Centrale Raad van Beroep

Datum uitspraak
21 januari 2020
Publicatiedatum
21 januari 2020
Zaaknummer
17/3699 PW
Instantie
Centrale Raad van Beroep
Type
Uitspraak
Rechtsgebied
Bestuursrecht; Socialezekerheidsrecht
Procedures
  • Hoger beroep
Rechters
Vindplaatsen
  • Rechtspraak.nl
AI samenvatting door LexboostAutomatisch gegenereerd

Intrekking en terugvordering van bijstand wegens bezit van onroerend goed in Turkije

In deze zaak gaat het om de intrekking en terugvordering van bijstand aan appellanten, die in het bezit waren van twee woningen in Turkije. Appellanten ontvingen vanaf 26 september 2013 bijstand op basis van de Participatiewet. Na een fraudemelding in 2014 werd er onderzoek gedaan naar onroerend goed op naam van appellant in Turkije.

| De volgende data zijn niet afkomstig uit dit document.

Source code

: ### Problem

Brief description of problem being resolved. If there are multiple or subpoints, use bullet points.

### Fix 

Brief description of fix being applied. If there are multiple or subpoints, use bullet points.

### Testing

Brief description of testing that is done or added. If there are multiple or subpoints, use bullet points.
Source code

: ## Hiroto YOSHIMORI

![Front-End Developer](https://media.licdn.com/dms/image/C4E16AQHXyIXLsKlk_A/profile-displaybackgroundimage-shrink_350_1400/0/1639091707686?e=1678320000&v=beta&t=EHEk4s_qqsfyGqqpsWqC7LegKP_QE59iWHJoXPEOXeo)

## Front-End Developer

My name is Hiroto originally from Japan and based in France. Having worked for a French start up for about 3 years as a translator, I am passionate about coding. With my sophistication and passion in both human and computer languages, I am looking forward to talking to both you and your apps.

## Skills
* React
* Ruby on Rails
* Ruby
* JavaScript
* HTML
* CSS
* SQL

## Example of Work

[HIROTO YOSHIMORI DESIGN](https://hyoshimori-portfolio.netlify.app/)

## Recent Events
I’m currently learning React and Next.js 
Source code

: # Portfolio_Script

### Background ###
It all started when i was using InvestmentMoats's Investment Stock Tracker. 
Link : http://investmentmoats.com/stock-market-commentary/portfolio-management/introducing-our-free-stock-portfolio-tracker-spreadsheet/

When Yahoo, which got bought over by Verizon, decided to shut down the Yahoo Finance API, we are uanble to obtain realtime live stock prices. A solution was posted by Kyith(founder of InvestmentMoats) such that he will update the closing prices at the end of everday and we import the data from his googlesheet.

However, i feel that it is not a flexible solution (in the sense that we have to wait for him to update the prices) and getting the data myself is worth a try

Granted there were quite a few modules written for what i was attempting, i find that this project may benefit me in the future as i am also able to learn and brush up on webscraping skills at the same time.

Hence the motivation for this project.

Dit onderzoek leidde tot de ontdekking dat appellante twee woningen bezat, wat niet was gemeld aan het college. Het college besloot op 30 juli 2015 de bijstand van appellanten in te trekken en de gemaakte kosten van bijstand terug te vorderen, omdat appellanten de inlichtingenverplichting hadden geschonden.

De rechtbank Gelderland verklaarde het beroep tegen dit besluit ongegrond. In hoger beroep voerden appellanten aan dat er sprake was van ongerechtvaardigd onderscheid naar nationaliteit en dat de onderzoeken in Turkije onrechtmatig waren. De Centrale Raad van Beroep oordeelde dat appellanten niet aannemelijk hadden gemaakt dat het onderzoek discriminerend was en dat de onderzoeken niet onrechtmatig waren. De Raad concludeerde dat appellanten de inlichtingenverplichting hadden geschonden door het bezit van de woningen niet te melden, en dat zij niet konden aantonen dat zij recht hadden op bijstand.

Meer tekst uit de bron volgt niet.